La quintaesencia de lo madrileño es esa chulería manola que tan resultona aparece en los chistes, como ese de un policía que le comunica a un conductor que su infracción son trescientos euros y dos puntos, a lo que el castizo replica, con su pizca de acentillo insolente: «¿Y qué me das cuando tenga los quince?». A lo cual el municipal, no menos chulapo, le responde: «Una bicicleta». Pero no es caricatura: por ahí debe de andar aún un libro que uno ayudó a editar sin conseguir que se modificara el título que los autores habían dado al relato sobre la protohistoria local, nada menos que «Villaverde antes de la Humanidad». Hay que ser profundamente madrileño, y casi diría que madridista, en el mejor de los sentidos, para mantener el tipo erguido después de una afirmación así. En negro sobre blanco. Resonando en el tiempo.
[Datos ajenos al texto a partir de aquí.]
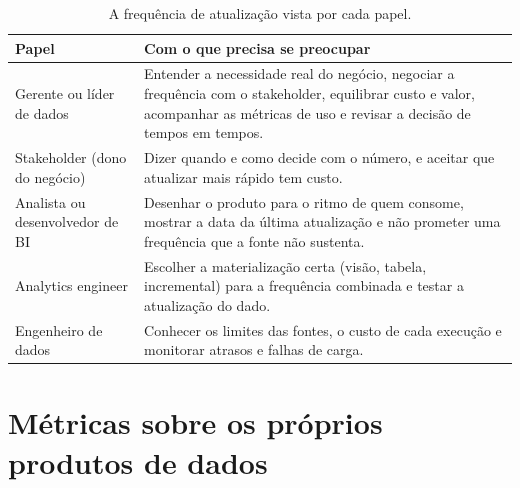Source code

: \begin{table}[htbp]
  \centering
  \caption{A frequência de atualização vista por cada papel.}
  \label{tab:papeis-frequencia}
  \small
  \begin{tabularx}{\textwidth}{@{}>{\raggedright\arraybackslash}p{}
      >{\raggedright\arraybackslash}X@{}}
    \toprule
    Papel & Com o que precisa se preocupar \\
    \midrule
    Gerente ou líder de dados & Entender a necessidade real do negócio, negociar a
      frequência com o stakeholder, equilibrar custo e valor, acompanhar as métricas de
      uso e revisar a decisão de tempos em tempos. \\
    \addlinespace
    Stakeholder (dono do negócio) & Dizer quando e como decide com o número, e aceitar
      que atualizar mais rápido tem custo. \\
    \addlinespace
    Analista ou desenvolvedor de BI & Desenhar o produto para o ritmo de quem consome,
      mostrar a data da última atualização e não prometer uma frequência que a fonte não
      sustenta. \\
    \addlinespace
    Analytics engineer & Escolher a materialização certa (visão, tabela, incremental)
      para a frequência combinada e testar a atualização do dado. \\
    \addlinespace
    Engenheiro de dados & Conhecer os limites das fontes, o custo de cada execução e
      monitorar atrasos e falhas de carga. \\
    \bottomrule
  \end{tabularx}
\end{table}

\section{Métricas sobre os próprios produtos de dados}
\label{sec:metricas-uso}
Hoy en día los madrileños, como han hecho siempre, abandonan Madrid a la menor ocasión que se les presenta. Viajan mucho, pero no para salir de Madrid sino para llevarlo a los lugares donde se desplazan, como si cada uno fuera una embajada de carne y hueso de ese territorio con su vocación y condena de rompeolas en donde baten todas las Españas. Y de ese modo llevan la modernidad castiza, que es la modernidad corregida por la dehesa, a las tierras con vocación de estación término. León se ha puesto de moda entre ellos. Acaso vienen buscando el cielo.